Pictures paired with source code:

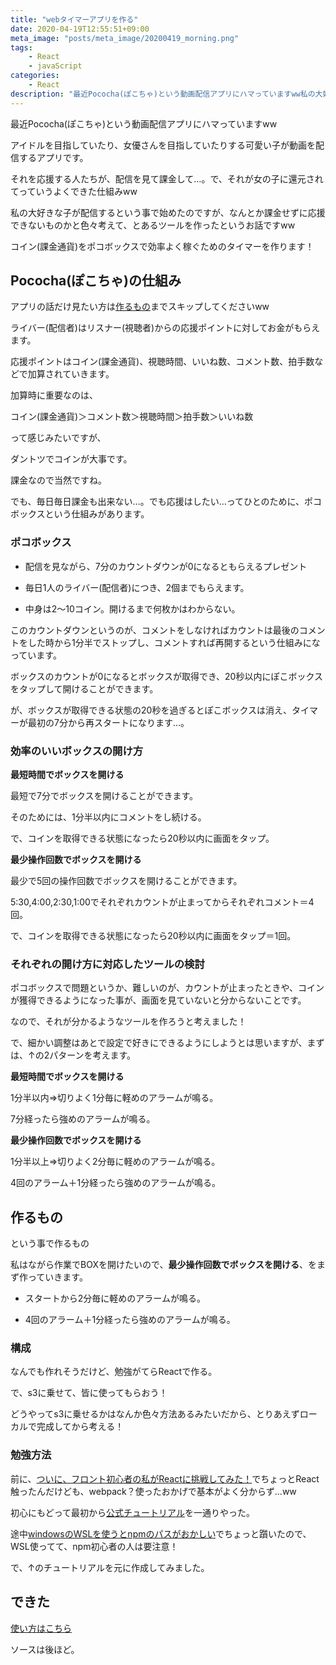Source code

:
 ```yaml
---
title: "webタイマーアプリを作る"
date: 2020-04-19T12:55:51+09:00
meta_image: "posts/meta_image/20200419_morning.png"
tags: 
    - React
    - javaScript
categories: 
    - React
description: "最近Pococha(ぽこちゃ)という動画配信アプリにハマっていますww私の大好きな子が配信するという事で始めたのですが、なんとか課金せずに応援できないものかと色々考えて、とあるツールを作ったというお話ですwwコイン(課金通貨)をポコボックスで効率よく稼ぐためのタイマーを作ります！"
---
```


最近Pococha(ぽこちゃ)という動画配信アプリにハマっていますww

アイドルを目指していたり、女優さんを目指していたりする可愛い子が動画を配信するアプリです。

それを応援する人たちが、配信を見て課金して…。で、それが女の子に還元されてっていうよくできた仕組みww

私の大好きな子が配信するという事で始めたのですが、なんとか課金せずに応援できないものかと色々考えて、とあるツールを作ったというお話ですww

コイン(課金通貨)をポコボックスで効率よく稼ぐためのタイマーを作ります！

## Pococha(ぽこちゃ)の仕組み

アプリの話だけ見たい方は[作るもの](./#作るもの)までスキップしてくださいww

ライバー(配信者)はリスナー(視聴者)からの応援ポイントに対してお金がもらえます。

応援ポイントはコイン(課金通貨)、視聴時間、いいね数、コメント数、拍手数などで加算されていきます。

加算時に重要なのは、

コイン(課金通貨)＞コメント数＞視聴時間＞拍手数＞いいね数

って感じみたいですが、

ダントツでコインが大事です。

課金なので当然ですね。

でも、毎日毎日課金も出来ない…。でも応援はしたい…ってひとのために、ポコボックスという仕組みがあります。

### ポコボックス

* 配信を見ながら、7分のカウントダウンが0になるともらえるプレゼント

* 毎日1人のライバー(配信者)につき、2個までもらえます。

* 中身は2～10コイン。開けるまで何枚かはわからない。

このカウントダウンというのが、コメントをしなければカウントは最後のコメントをした時から1分半でストップし、コメントすれば再開するという仕組みになっています。

ボックスのカウントが0になるとボックスが取得でき、20秒以内にぽこボックスをタップして開けることができます。

が、ボックスが取得できる状態の20秒を過ぎるとぽこボックスは消え、タイマーが最初の7分から再スタートになります…。

### 効率のいいボックスの開け方

**最短時間でボックスを開ける**

最短で7分でボックスを開けることができます。

そのためには、1分半以内にコメントをし続ける。

で、コインを取得できる状態になったら20秒以内に画面をタップ。

**最少操作回数でボックスを開ける**

最少で5回の操作回数でボックスを開けることができます。

5:30,4:00,2:30,1:00でそれぞれカウントが止まってからそれぞれコメント＝4回。

で、コインを取得できる状態になったら20秒以内に画面をタップ＝1回。

### それぞれの開け方に対応したツールの検討

ポコボックスで問題というか、難しいのが、カウントが止まったときや、コインが獲得できるようになった事が、画面を見ていないと分からないことです。

なので、それが分かるようなツールを作ろうと考えました！

で、細かい調整はあとで設定で好きにできるようにしようとは思いますが、まずは、↑の2パターンを考えます。

**最短時間でボックスを開ける**

1分半以内⇒切りよく1分毎に軽めのアラームが鳴る。

7分経ったら強めのアラームが鳴る。

**最少操作回数でボックスを開ける**

1分半以上⇒切りよく2分毎に軽めのアラームが鳴る。

4回のアラーム＋1分経ったら強めのアラームが鳴る。

## 作るもの

という事で作るもの

私はながら作業でBOXを開けたいので、**最少操作回数でボックスを開ける**、をまず作っていきます。

* スタートから2分毎に軽めのアラームが鳴る。

* 4回のアラーム＋1分経ったら強めのアラームが鳴る。

### 構成

なんでも作れそうだけど、勉強がてらReactで作る。

で、s3に乗せて、皆に使ってもらおう！

どうやってs3に乗せるかはなんか色々方法あるみたいだから、とりあえずローカルで完成してから考える！

### 勉強方法

前に、[ついに、フロント初心者の私がReactに挑戦してみた！](../20200321_lunch/)でちょっとReact触ったんだけども、webpack？使ったおかげで基本がよく分からず…ww

初心にもどって最初から[公式チュートリアル](https://ja.reactjs.org/tutorial/tutorial.html)を一通りやった。

途中[windowsのWSLを使うとnpmのパスがおかしい](../20200419_lunch/)でちょっと躓いたので、WSL使ってて、npm初心者の人は要注意！

で、↑のチュートリアルを元に作成してみました。

## できた

[使い方はこちら](../20200420_morning/)

ソースは後ほど。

PROBLEM TO SOLVE: Above are several records. Count the lines among them that contain "をポコボックスで効率よく稼ぐためのタイマーを作ります" and give only the total.

ANSWER FOR THIS EXERCISE: 2